Для Европы Россия это перегружающий фактор. Сам по себе он не хорош и не плох, дурно его наличие. Допустим, жонглëр может подбрасывать десять шаров, а ему добавляют одиннадцатый. Даже если шар точно такой же, как все остальные, система оказывается перегруженной. Если шлюпка заполнена, больше никого взять нельзя, даже хорошего человека.
Европейцы много столетий привыкали друг к другу и более или менее решили эту сложную задачу, а приход России требует дополнительного усложнения. У них уже процессор не справляется. Они вынуждены отказывать русским в праве присоединения к ним, а чтобы сделать это с чистой совестью, объявляют русских унтерменшами — хотя прекрасно видят, что это не так.
При виде России Европа впадает в истерику. Это истерика хозяйки, по горло загруженной домашними делами, которой сообщают, что дел стало больше. Это паника от страха превысить способность решать задачи. И это нельзя излечить.
Европейцам очень сложно с самими собой; память о первой половине XX века превращает эту сложность в источник постоянного страха. И тут сверху мы, как медведь в Теремке. Вроде, и полезен в компании медведь, но куда его пристроишь? "Я уж как-нибудь, за газовой трубой постою." Наша скромность не помогает, козе просто нет места в коммуналке.

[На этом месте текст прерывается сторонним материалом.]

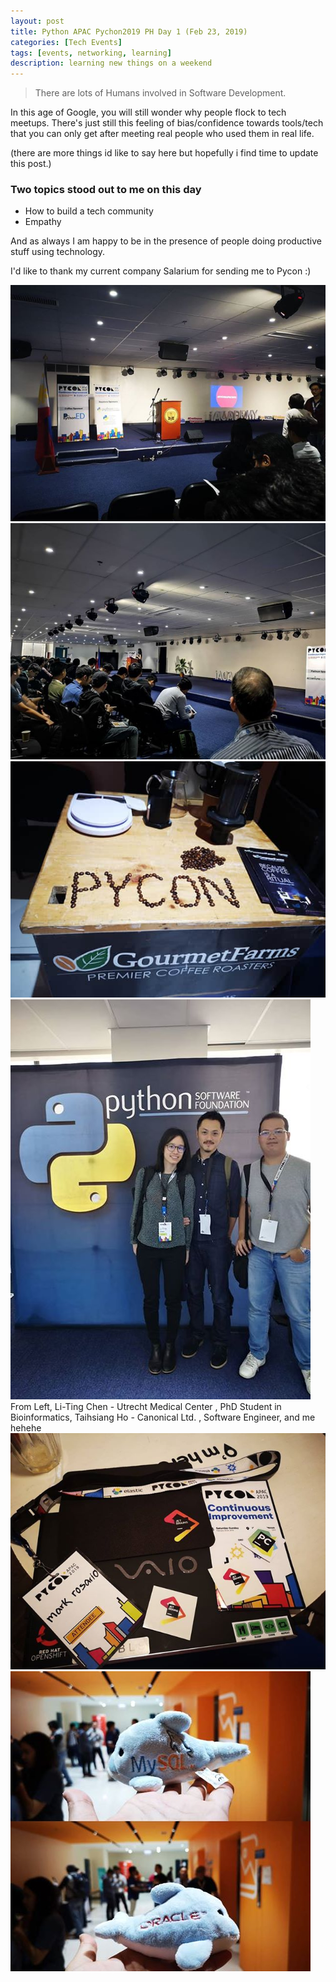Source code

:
 ```yaml
---
layout: post
title: Python APAC Pychon2019 PH Day 1 (Feb 23, 2019)
categories: [Tech Events]
tags: [events, networking, learning]
description: learning new things on a weekend
---
```


> There are lots of Humans involved in Software Development.

In this age of Google, you will still wonder why people flock to tech meetups.
There's just still this feeling of bias/confidence towards tools/tech that you can only get after meeting real people who used them in real life.

(there are more things id like to say here but hopefully i find time to update this post.)

### Two topics stood out to me on this day
*  How to build a tech community
*  Empathy


And as always I am happy to be in the presence of people doing productive stuff using technology.

I'd like to thank my current company Salarium for sending me to Pycon :)

![pycon-1.jpg](/assets/postimages/pycon-1.jpg)
![pycon-2.jpg](/assets/postimages/pycon-2.jpg)
![pycon-3.jpg](/assets/postimages/pycon-3.jpg)
![pycon-3.jpg](/assets/postimages/pycon-speakers.jpg)
From Left, Li-Ting Chen - Utrecht Medical Center , PhD Student in Bioinformatics,
Taihsiang Ho - Canonical Ltd. , Software Engineer,
and me hehehe
![pycon-loots.jpg](/assets/postimages/pycon-loots.jpg)
![pycon-loots-2.jpg](/assets/postimages/pycon-loots-2.jpg)




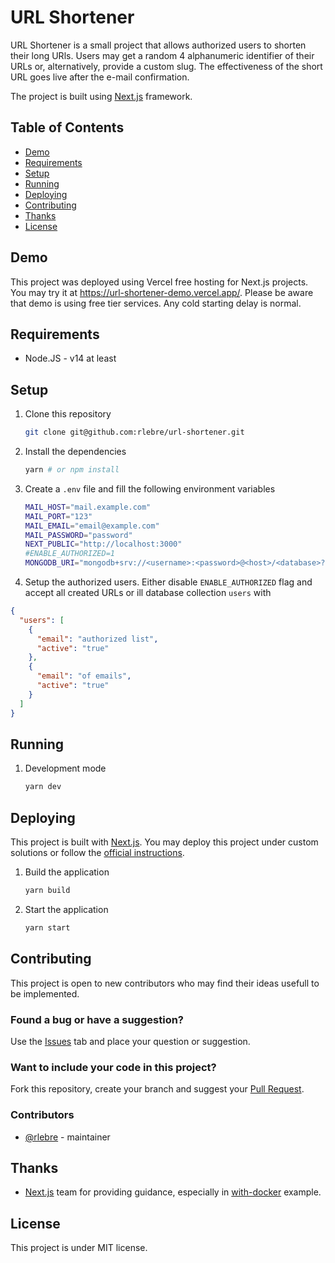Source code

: # URL Shortener

URL Shortener is a small project that allows authorized users to shorten their long URls. Users may get a random 4 alphanumeric identifier of their URLs or, alternatively, provide a custom slug. The effectiveness of the short URL goes live after the e-mail confirmation.

The project is built using [Next.js](https://nextjs.org/) framework.

## Table of Contents

- [Demo](#demo)
- [Requirements](#requirements)
- [Setup](#setup)
- [Running](#running)
- [Deploying](#deploying)
- [Contributing](#contributing)
- [Thanks](#thanks)
- [License](#license)

## Demo

This project was deployed using Vercel free hosting for Next.js projects. You may try it at https://url-shortener-demo.vercel.app/. Please be aware that demo is using free tier services. Any cold starting delay is normal.

## Requirements

- Node.JS - v14 at least

## Setup

1. Clone this repository

   ```bash
   git clone git@github.com:rlebre/url-shortener.git
   ```

2. Install the dependencies

   ```bash
   yarn # or npm install
   ```

3. Create a `.env` file and fill the following environment variables

   ```bash
   MAIL_HOST="mail.example.com"
   MAIL_PORT="123"
   MAIL_EMAIL="email@example.com"
   MAIL_PASSWORD="password"
   NEXT_PUBLIC="http://localhost:3000"
   #ENABLE_AUTHORIZED=1
   MONGODB_URI="mongodb+srv://<username>:<password>@<host>/<database>?retryWrites=true&w=majority"
   ```

4. Setup the authorized users. Either disable `ENABLE_AUTHORIZED` flag and accept all created URLs or ill database collection `users` with

```json
{
  "users": [
    {
      "email": "authorized list",
      "active": "true"
    },
    {
      "email": "of emails",
      "active": "true"
    }
  ]
}
```

## Running

1. Development mode

   ```bash
   yarn dev
   ```

## Deploying

This project is built with [Next.js](https://nextjs.org/). You may deploy this project under custom solutions or follow the [official instructions](https://nextjs.org/docs/deployment).

1. Build the application

   ```bash
   yarn build
   ```

1. Start the application

   ```bash
   yarn start
   ```

## Contributing

This project is open to new contributors who may find their ideas usefull to be implemented.

### Found a bug or have a suggestion?

Use the [Issues](https://github.com/rlebre/url-shortener/issues) tab and place your question or suggestion.

### Want to include your code in this project?

Fork this repository, create your branch and suggest your [Pull Request](https://github.com/rlebre/url-shortener/pulls).

### Contributors

- [@rlebre](https://github.com/rlebre/url-shortener) - maintainer

## Thanks

- [Next.js](https://nextjs.org/) team for providing guidance, especially in [with-docker](https://github.com/vercel/next.js/tree/canary/examples/with-docker) example.

## License

This project is under MIT license.
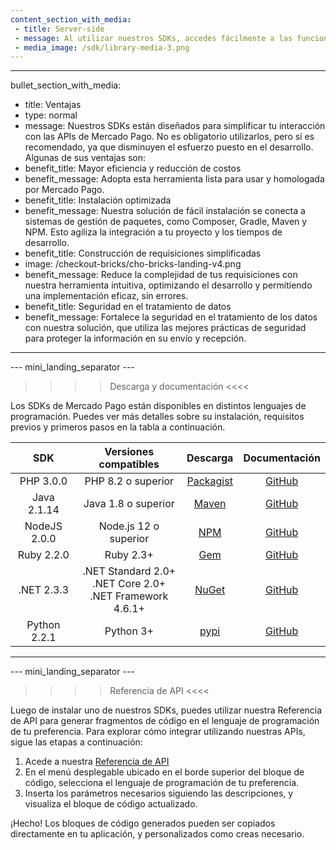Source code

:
 ```yaml
---
content_section_with_media: 
 - title: Server-side
 - message: Al utilizar nuestros SDKs, accedes fácilmente a las funcionalidades server-side de nuestras soluciones. Te permitirán crear diferentes transacciones, consultar sus estados, integrar pagos con tarjetas u otros medios, y realizar reembolsos o contracargos.
 - media_image: /sdk/library-media-3.png
---
```


---
bullet_section_with_media: 
 - title: Ventajas
 - type: normal
 - message: Nuestros SDKs están diseñados para simplificar tu interacción con las APIs de Mercado Pago. No es obligatorio utilizarlos, pero sí es recomendado, ya que disminuyen el esfuerzo puesto en el desarrollo. Algunas de sus ventajas son:
 - benefit_title: Mayor eficiencia y reducción de costos
 - benefit_message: Adopta esta herramienta lista para usar y homologada por Mercado Pago.
 - benefit_title: Instalación optimizada
 - benefit_message: Nuestra solución de fácil instalación se conecta a sistemas de gestión de paquetes, como Composer, Gradle, Maven y NPM. Esto agiliza la integración a tu proyecto y los tiempos de desarrollo. 
 - benefit_title: Construcción de requisiciones simplificadas
 - image: /checkout-bricks/cho-bricks-landing-v4.png
 - benefit_message: Reduce la complejidad de tus requisiciones con nuestra herramienta intuitiva, optimizando el desarrollo y permitiendo una implementación eficaz, sin errores.
 - benefit_title: Seguridad en el tratamiento de datos
 - benefit_message: Fortalece la seguridad en el tratamiento de los datos con nuestra solución, que utiliza las mejores prácticas de seguridad para proteger la información en su envío y recepción.
---

--- mini_landing_separator ---

>>>> Descarga y documentación <<<<

Los SDKs de Mercado Pago están disponibles en distintos lenguajes de programación. Puedes ver más detalles sobre su instalación, requisitos previos y primeros pasos en la tabla a continuación. 


|      SDK      |                    Versiones compatibles                   |  Descarga | Documentación |
|:-------------:|:--------------------------------------------------------:|:---------:|:------------:|
| PHP 3.0.0    | PHP 8.2 o superior  | [Packagist](https://packagist.org/packages/mercadopago/dx-php)| [GitHub](https://github.com/mercadopago/sdk-php)  |
| Java 2.1.14   | Java 1.8 o superior | [Maven](https://search.maven.org/artifact/com.mercadopago/sdk-java)    | [GitHub](https://github.com/mercadopago/sdk-java)    |
| NodeJS 2.0.0 | Node.js 12 o superior  | [NPM](https://www.npmjs.com/package/mercadopago)    | [GitHub](https://github.com/mercadopago/sdk-nodejs)   |
| Ruby 2.2.0    | Ruby 2.3+ | [Gem](https://rubygems.org/gems/mercadopago-sdk)   | [GitHub](https://github.com/mercadopago/sdk-ruby)    |
| .NET 2.3.3    | .NET Standard 2.0+ <br> .NET Core 2.0+  <br> .NET Framework 4.6.1+ | [NuGet](https://www.nuget.org/packages/mercadopago-sdk)   | [GitHub](https://github.com/mercadopago/sdk-dotnet)   |
| Python 2.2.1 | Python 3+   | [pypi](https://pypi.org/project/mercadopago/)   | [GitHub](https://github.com/mercadopago/sdk-python)     |
---

--- mini_landing_separator ---

>>>> Referencia de API <<<<

Luego de instalar uno de nuestros SDKs, puedes utilizar nuestra Referencia de API para generar fragmentos de código en el lenguaje de programación de tu preferencia. Para explorar cómo integrar utilizando nuestras APIs, sigue las etapas a continuación: 

1. Acede a nuestra [Referencia de API](https://www.mercadopago.com/developers/pt/reference)
2. En el menú desplegable ubicado en el borde superior del bloque de código, selecciona el lenguaje de programación de tu preferencia.
3. Inserta los parámetros necesarios siguiendo las descripciones, y visualiza el bloque de código actualizado.

¡Hecho! Los bloques de código generados pueden ser copiados directamente en tu aplicación, y personalizados como creas necesario.


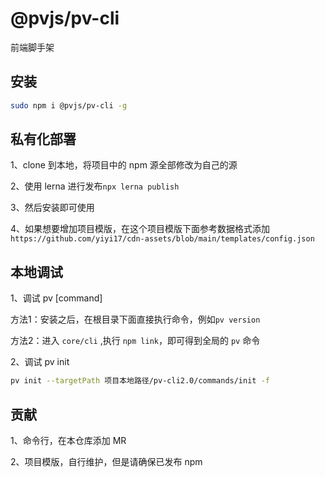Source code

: # @pvjs/pv-cli

前端脚手架

## 安装

```bash
sudo npm i @pvjs/pv-cli -g
```

## 私有化部署

1、clone 到本地，将项目中的 npm 源全部修改为自己的源

2、使用 lerna 进行发布`npx lerna publish`

3、然后安装即可使用

4、如果想要增加项目模版，在这个项目模版下面参考数据格式添加`https://github.com/yiyi17/cdn-assets/blob/main/templates/config.json`

## 本地调试

1、调试 pv [command]

方法1：安装之后，在根目录下面直接执行命令，例如`pv version`

方法2：进入 `core/cli` ,执行 `npm link`，即可得到全局的 `pv` 命令

2、调试 pv init

```bash
pv init --targetPath 项目本地路径/pv-cli2.0/commands/init -f
```

## 贡献

1、命令行，在本仓库添加 MR

2、项目模版，自行维护，但是请确保已发布 npm
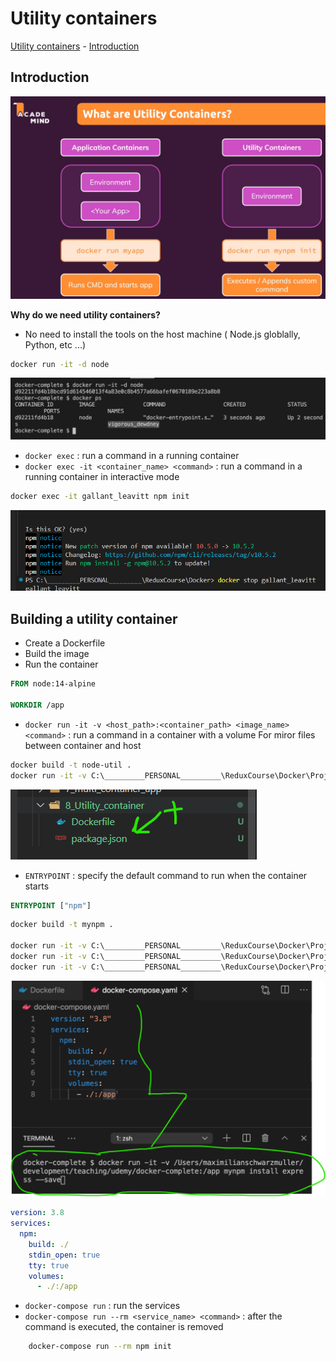 # Utility containers

[Utility containers](#utility-containers)
    - [Introduction](#introduction)

## Introduction

![alt text](image-4.png)

**Why do we need utility containers?**

- No need to install the tools on the host machine ( Node.js globlally, Python, etc ...)

```bash
docker run -it -d node
```

![alt text](image-5.png)

- `docker exec` : run a command in a running container
- `docker exec -it <container_name> <command>` : run a command in a running container in interactive mode

```bash
docker exec -it gallant_leavitt npm init
```

![alt text](image-6.png)

## Building a utility container

- Create a Dockerfile
- Build the image
- Run the container

```Dockerfile
FROM node:14-alpine

WORKDIR /app
```

- `docker run -it -v <host_path>:<container_path> <image_name> <command>` : run a command in a container with a volume
   For miror files between container and host

```bash
docker build -t node-util .
docker run -it -v C:\_________PERSONAL_________\ReduxCourse\Docker\Projects\8_Utility_container:/app node-util npm init
```

![alt text](image-7.png)

- `ENTRYPOINT` : specify the default command to run when the container starts

```Dockerfile
ENTRYPOINT ["npm"]
```

```bash
docker build -t mynpm .

docker run -it -v C:\_________PERSONAL_________\ReduxCourse\Docker\Projects\8_Utility_container:/app mynpm init
docker run -it -v C:\_________PERSONAL_________\ReduxCourse\Docker\Projects\8_Utility_container:/app mynpm install
docker run -it -v C:\_________PERSONAL_________\ReduxCourse\Docker\Projects\8_Utility_container:/app mynpm install express --save
```

![alt text](image-8.png)

```docker-compose.yaml
version: 3.8
services:
  npm:
    build: ./
    stdin_open: true
    tty: true
    volumes:
      - ./:/app
```

- `docker-compose run` : run the services
- `docker-compose run --rm <service_name> <command>` :  after the command is executed, the container is removed

```bash
    docker-compose run --rm npm init
```

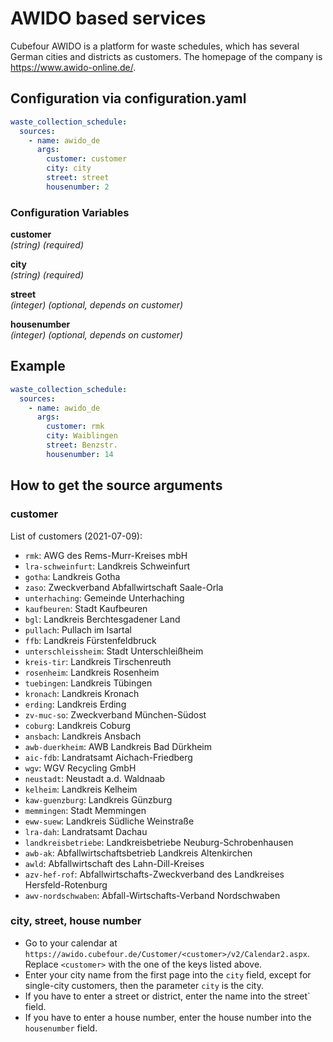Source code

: # AWIDO based services

Cubefour AWIDO is a platform for waste schedules, which has several German cities and districts as customers. The homepage of the company is https://www.awido-online.de/.

## Configuration via configuration.yaml

```yaml
waste_collection_schedule:
  sources:
    - name: awido_de
      args:
        customer: customer
        city: city
        street: street
        housenumber: 2
```

### Configuration Variables

**customer**<br>
*(string) (required)*

**city**<br>
*(string) (required)*

**street**<br>
*(integer) (optional, depends on customer)*

**housenumber**<br>
*(integer) (optional, depends on customer)*

## Example

```yaml
waste_collection_schedule:
  sources:
    - name: awido_de
      args:
        customer: rmk
        city: Waiblingen
        street: Benzstr.
        housenumber: 14
```

## How to get the source arguments

### customer

List of customers (2021-07-09):
- `rmk`: AWG des Rems-Murr-Kreises mbH
- `lra-schweinfurt`: Landkreis Schweinfurt
- `gotha`: Landkreis Gotha
- `zaso`: Zweckverband Abfallwirtschaft Saale-Orla
- `unterhaching`: Gemeinde Unterhaching
- `kaufbeuren`: Stadt Kaufbeuren
- `bgl`: Landkreis Berchtesgadener Land
- `pullach`: Pullach im Isartal
- `ffb`: Landkreis Fürstenfeldbruck
- `unterschleissheim`: Stadt Unterschleißheim
- `kreis-tir`: Landkreis Tirschenreuth
- `rosenheim`: Landkreis Rosenheim
- `tuebingen`: Landkreis Tübingen
- `kronach`: Landkreis Kronach
- `erding`: Landkreis Erding
- `zv-muc-so`: Zweckverband München-Südost
- `coburg`: Landkreis Coburg
- `ansbach`: Landkreis Ansbach
- `awb-duerkheim`: AWB Landkreis Bad Dürkheim
- `aic-fdb`: Landratsamt Aichach-Friedberg
- `wgv`: WGV Recycling GmbH
- `neustadt`: Neustadt a.d. Waldnaab
- `kelheim`: Landkreis Kelheim
- `kaw-guenzburg`: Landkreis Günzburg
- `memmingen`: Stadt Memmingen
- `eww-suew`: Landkreis Südliche Weinstraße
- `lra-dah`: Landratsamt Dachau
- `landkreisbetriebe`: Landkreisbetriebe Neuburg-Schrobenhausen
- `awb-ak`: Abfallwirtschaftsbetrieb Landkreis Altenkirchen
- `awld`: Abfallwirtschaft des Lahn-Dill-Kreises
- `azv-hef-rof`: Abfallwirtschafts-Zweckverband des Landkreises Hersfeld-Rotenburg
- `awv-nordschwaben`: Abfall-Wirtschafts-Verband Nordschwaben

### city, street, house number

- Go to your calendar at `https://awido.cubefour.de/Customer/<customer>/v2/Calendar2.aspx`. Replace `<customer>` with the one of the keys listed above.
- Enter your city name from the first page into the `city` field, except for single-city customers, then the parameter `city` is the city.
- If you have to enter a street or district, enter the name into the street` field.
- If you have to enter a house number, enter the house number into the `housenumber` field.
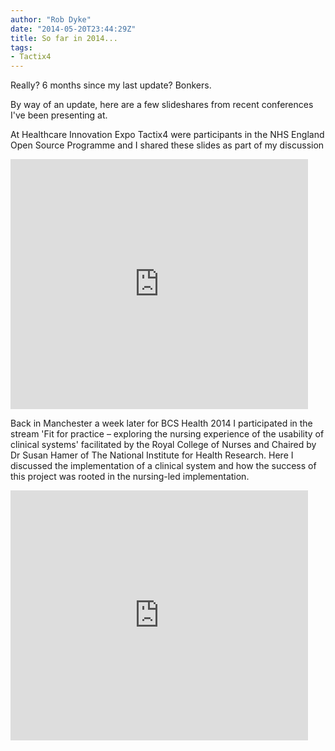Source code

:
 ```yaml
---
author: "Rob Dyke"
date: "2014-05-20T23:44:29Z"
title: So far in 2014...
tags:
- Tactix4
---
```

Really? 6 months since my last update? Bonkers.

By way of an update, here are a few slideshares from recent conferences I've been presenting at.

At Healthcare Innovation Expo Tactix4 were participants in the NHS England Open Source Programme and I shared these slides as part of my discussion

<iframe src="http://www.slideshare.net/slideshow/embed_code/34925814" width="476" height="400" scrolling="yes" class="iframe-class" frameborder="0"></iframe>

Back in Manchester a week later for BCS Health 2014 I participated in the stream 'Fit for practice – exploring the nursing experience of the usability of clinical systems' facilitated by the Royal College of Nurses and Chaired by Dr Susan Hamer of The National Institute for Health Research. Here I discussed the implementation of a clinical system and how the success of this project was rooted in the nursing-led implementation.

<iframe src="http://www.slideshare.net/slideshow/embed_code/34925983" width="476" height="400" scrolling="yes" class="iframe-class" frameborder="0"></iframe>

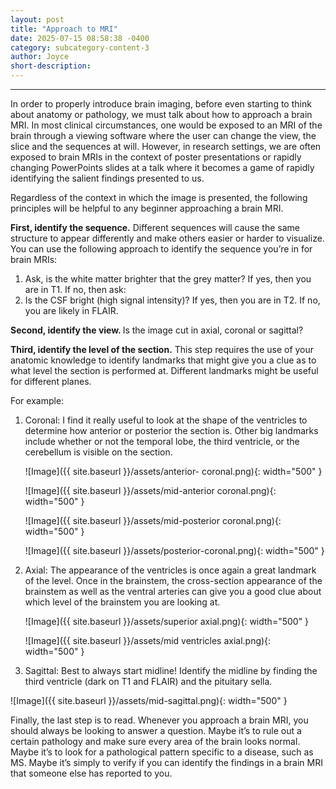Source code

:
 ```yaml
---
layout: post
title: "Approach to MRI"
date: 2025-07-15 08:58:38 -0400
category: subcategory-content-3
author: Joyce
short-description: 
---
```


-----

In order to properly introduce brain imaging, before even starting to think about anatomy or pathology, we must talk about how to approach a brain MRI.
In most clinical circumstances, one would be exposed to an MRI of the brain through a viewing software where the user can change the view, the slice and the sequences at will. However, in research settings, we are often exposed to brain MRIs in the context of poster presentations or rapidly changing PowerPoints slides at a talk where it becomes a game of rapidly identifying the salient findings presented to us.

Regardless of the context in which the image is presented, the following principles will be helpful to any beginner approaching a brain MRI.

<b> First, identify the sequence.</b> Different sequences will cause the same structure to appear differently and make others easier or harder to visualize. You can use the following approach to identify the sequence you’re in for brain MRIs:

<ol>
  <li>Ask, is the white matter brighter that the grey matter? 
  If yes, then you are in T1. If no, then ask:</li>
  <li>Is the CSF bright (high signal intensity)?
  If yes, then you are in T2. If no, you are likely in FLAIR.</li>
</ol>


<b>Second, identify the view. </b> Is the image cut in axial, coronal or sagittal?

<b>Third, identify the level of the section.</b> This step requires the use of your anatomic knowledge to identify landmarks that might give you a clue as to what level the section is performed at. Different landmarks might be useful for different planes.

  For example:
  
  <ol>
  <li> Coronal: I find it really useful to look at the shape of the ventricles to determine how anterior or posterior the section is. Other big landmarks include whether or not the temporal lobe, the third ventricle, or the cerebellum is visible on the section.</li>
    
![Image]({{ site.baseurl }}/assets/anterior- coronal.png){: width="500" }

![Image]({{ site.baseurl }}/assets/mid-anterior coronal.png){: width="500" }

![Image]({{ site.baseurl }}/assets/mid-posterior coronal.png){: width="500" }

![Image]({{ site.baseurl }}/assets/posterior-coronal.png){: width="500" }
    
  <li> Axial: The appearance of the ventricles is once again a great landmark of the level. Once in the brainstem, the cross-section appearance of the brainstem as well as the ventral arteries can give you a good clue about which level of the brainstem you are looking at.</li>

![Image]({{ site.baseurl }}/assets/superior axial.png){: width="500" }

![Image]({{ site.baseurl }}/assets/mid ventricles axial.png){: width="500" }

  <li> Sagittal: Best to always start midline! Identify the midline by finding the third ventricle (dark on T1 and FLAIR) and the pituitary sella.</li>
</ol>

![Image]({{ site.baseurl }}/assets/mid-sagittal.png){: width="500" }

  
Finally, the last step is to read. Whenever you approach a brain MRI, you should always be looking to answer a question. Maybe it’s to rule out a certain pathology and make sure every area of the brain looks normal. Maybe it’s to look for a pathological pattern specific to a disease, such as MS. Maybe it’s simply to verify if you can identify the findings in a brain MRI that someone else has reported to you.

<!-- need to double enter to start new lines -->
<!-- need to use the site baseurl in the curly brackets to make internal links work seamlessly -->
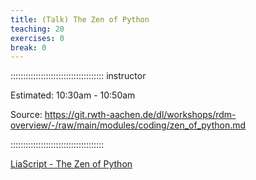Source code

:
 ```yaml
---
title: (Talk) The Zen of Python
teaching: 20
exercises: 0
break: 0
---
```


::::::::::::::::::::::::::::::::::::: instructor

Estimated: 10:30am - 10:50am

Source: https://git.rwth-aachen.de/dl/workshops/rdm-overview/-/raw/main/modules/coding/zen_of_python.md

:::::::::::::::::::::::::::::::::::::

[LiaScript - The Zen of Python](https://liascript.github.io/course/?https://api.allorigins.win/raw?url=https://git.rwth-aachen.de/dl/workshops/rdm-overview/-/raw/main/modules/coding/zen_of_python.md#1)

Способность человека учитывать поведение сложных объектов ограничена. Европа упрощала свои задачи как могла; в частности взяла на вооружение национализм. Национализм хорош тем, что упрощает поведение, приводя его к единому стандарту, и этот стандарт общий для всех наций. Европа смогла более или менее объединиться только благодаря национализму, то есть стандартизации. Иначе сложность системы превышала все человеческие способности по еë осознанию и управлению. Но даже в сильно упрощëнном национальным строительством виде Европа всë ещё очень сложна. И тут на вокзал прибывают русские - которые к тому же ещё и не прошли стандартизацию, национальный эксперимент у них был прерван социалистическим. Русские шумные, весëлые, непосредственные, метафизически раскрепощëнные; неясно, что от них ждать. И куда это девать? Европа и говорит: "Русский поезд, ступай за русским кораблëм". В этом даже нет русофобии, здесь есть страх утратить контроль над с огромным трудом и всё ещё плохо уравновешенной конструкцией. Слона выгоняют из посудной лавки, только и всего. Они не слонофобы, им страшно за чашечки.